(Pictures paired with source code)

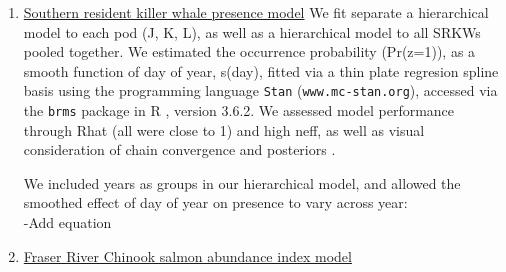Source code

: \documentclass{article}
\begin{document}
\begin{enumerate}
\item \underline{Southern resident killer whale presence model}
We fit separate a hierarchical model to each pod (J, K, L), as well as a hierarchical model to all SRKWs pooled together. We estimated the occurrence probability (Pr(z=1)), as a smooth function of day of year, s(day), fitted via a thin plate regresion spline basis using the programming language \texttt{Stan} \citep{Carpenter:2016aa} (\texttt{www.mc-stan.org}), accessed via the \texttt{brms}\citep{brms2017,brms2018} package in R \citep{Rcore2019}, version 3.6.2. We assessed model performance through Rhat (all were close to 1) and high neff, as well as visual consideration of chain convergence and posteriors \citep{BDA}.
\par We included years as groups in our hierarchical model, and allowed the smoothed effect of day of year on presence to vary across year: 
\\-Add equation
\item \underline{Fraser River Chinook salmon abundance index model}


\end{enumerate}
\end{document}
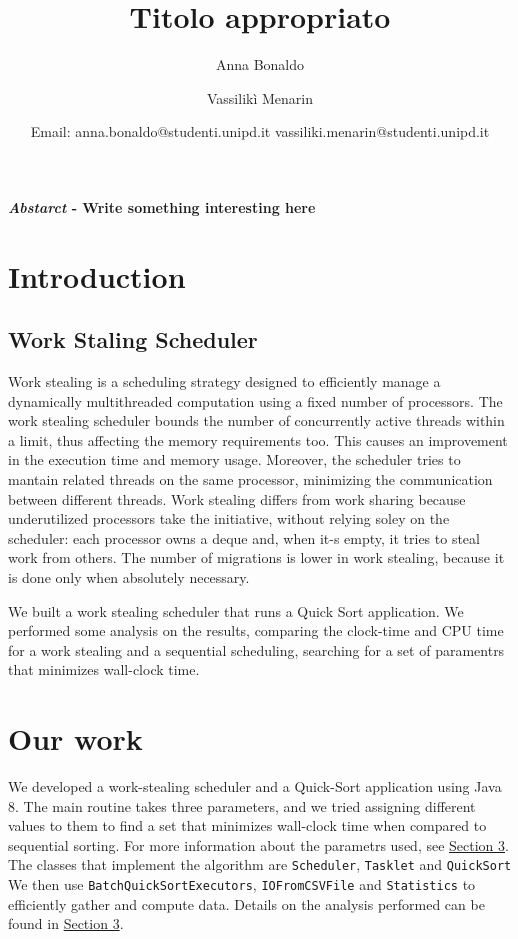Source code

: \documentclass{article}
\title{\LARGE \textbf{Titolo appropriato}}
\author{Anna Bonaldo \and Vassilikì Menarin }
\date{\small {Email: anna.bonaldo@studenti.unipd.it vassiliki.menarin@studenti.unipd.it }}
\def\code#1{\texttt{#1}}
\begin{document}
	

	\maketitle
	
	\textbf{\textit{Abstarct} - Write something interesting here}

	
	\section{Introduction}
	\subsection{Work Staling Scheduler}
	Work stealing is a scheduling strategy designed to efficiently manage a dynamically multithreaded computation using a fixed number of processors. The work stealing scheduler bounds the number of concurrently active threads within a limit, thus affecting the memory requirements too. This causes an improvement in the execution time and memory usage. Moreover, the scheduler tries to mantain related threads on the same processor, minimizing the communication between different threads.
	Work stealing differs from work sharing because underutilized processors take the initiative, without relying soley on the scheduler: each processor owns a deque and, when it-s empty, it tries to steal work from others. The number of migrations is lower in work stealing, because it is done only when absolutely necessary.
	
	We built a work stealing scheduler that runs a Quick Sort application. We performed some analysis on the results, comparing the clock-time and CPU time for a work stealing and a sequential scheduling, searching for a set of paramentrs that minimizes wall-clock time.
	
	\section{Our work}
	We developed a work-stealing scheduler and a Quick-Sort application using Java 8. The main routine takes three parameters, and we tried assigning different values to them to find a set that minimizes wall-clock time when compared to sequential sorting. For more information about the parametrs used, see \href{analysis}{Section 3}. 
	The classes that implement the algorithm are \code{Scheduler}, \code{Tasklet} and \code{QuickSort} We then use \code{BatchQuickSortExecutors}, \code{IOFromCSVFile} and \code{Statistics} to efficiently gather and compute data.
	Details on the analysis performed can be found in \href{analysis}{Section 3}.
	
\end{document}
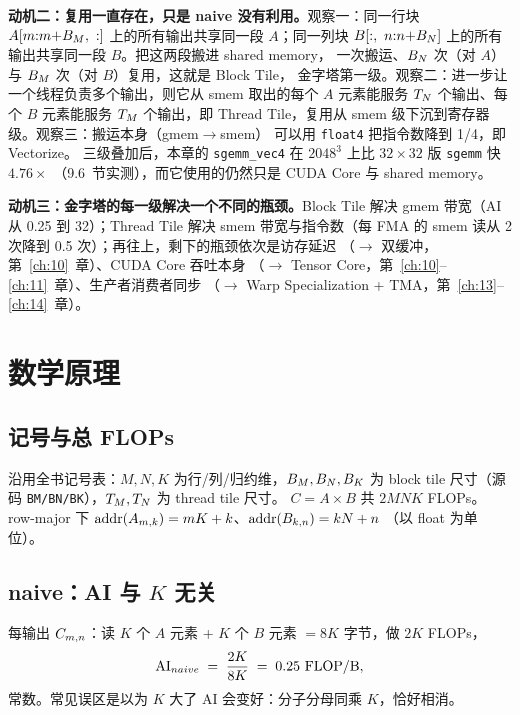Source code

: \textbf{动机二：复用一直存在，只是 naive 没有利用。}观察一：同一行块
$A[m{:}m{+}B\sb{M},\ :]$ 上的所有输出共享同一段 $A$；同一列块
$B[:,\ n{:}n{+}B\sb{N}]$ 上的所有输出共享同一段 $B$。把这两段搬进 shared memory，
一次搬运、$B\sb{N}$ 次（对 $A$）与 $B\sb{M}$ 次（对 $B$）复用，这就是 Block Tile，
金字塔第一级。观察二：进一步让一个线程负责多个输出，则它从 smem 取出的每个
$A$ 元素能服务 $T\sb{N}$ 个输出、每个 $B$ 元素能服务 $T\sb{M}$ 个输出，即
Thread Tile，复用从 smem 级下沉到寄存器级。观察三：搬运本身（gmem$\to$smem）
可以用 \texttt{float4} 把指令数降到 1/4，即 Vectorize。
三级叠加后，本章的 \texttt{sgemm\_vec4} 在 $2048^3$ 上比 $32{\times}32$ 版
\texttt{sgemm} 快 $4.76\times$
（9.6~节实测），而它使用的仍然只是 CUDA Core 与 shared memory。

\textbf{动机三：金字塔的每一级解决一个不同的瓶颈。}\allowbreak{}Block Tile 解决
gmem 带宽（AI 从 0.25 到 32）；Thread Tile 解决 smem 带宽与指令数（每 FMA 的
smem 读从 2 次降到 0.5 次）；再往上，剩下的瓶颈依次是访存延迟
（$\to$ 双缓冲，第~\ref{ch:10}~章）、CUDA Core 吞吐本身
（$\to$ Tensor Core，第~\ref{ch:10}--\ref{ch:11}~章）、生产者消费者同步
（$\to$ Warp Specialization + TMA，第~\ref{ch:13}--\ref{ch:14}~章）。

\section{数学原理}

\subsection{记号与总 FLOPs}

沿用全书记号表：$M, N, K$ 为行/列/归约维，$B\sb{M}, B\sb{N}, B\sb{K}$ 为 block tile
尺寸（源码 \texttt{BM/BN/BK}），$T\sb{M}, T\sb{N}$ 为 thread tile 尺寸。
$C = A \times B$ 共 $2MNK$ FLOPs。row-major 下
$\mathrm{addr}(A\sb{m,k}) = mK + k$、$\mathrm{addr}(B\sb{k,n}) = kN + n$
（以 float 为单位）。

\subsection{naive：AI 与 $K$ 无关}

每输出 $C\sb{m,n}$：读 $K$ 个 $A$ 元素 + $K$ 个 $B$ 元素 $= 8K$ 字节，做 $2K$ FLOPs，
\begin{equation}
  \mathrm{AI}\sb{naive} \;=\; \frac{2K}{8K} \;=\; 0.25 \ \text{FLOP/B},
  \label{eq:9-ai-naive}
\end{equation}
常数。常见误区是以为 $K$ 大了 AI 会变好：分子分母同乘 $K$，恰好相消。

| WHAT YOU ARE ASKED TO DO |
For each line in the entries that holds "minimizes", return that line.

| RESULT OF THIS EXERCISE |
	We built a work stealing scheduler that runs a Quick Sort application. We performed some analysis on the results, comparing the clock-time and CPU time for a work stealing and a sequential scheduling, searching for a set of paramentrs that minimizes wall-clock time.
	We developed a work-stealing scheduler and a Quick-Sort application using Java 8. The main routine takes three parameters, and we tried assigning different values to them to find a set that minimizes wall-clock time when compared to sequential sorting. For more information about the parametrs used, see \href{analysis}{Section 3}. 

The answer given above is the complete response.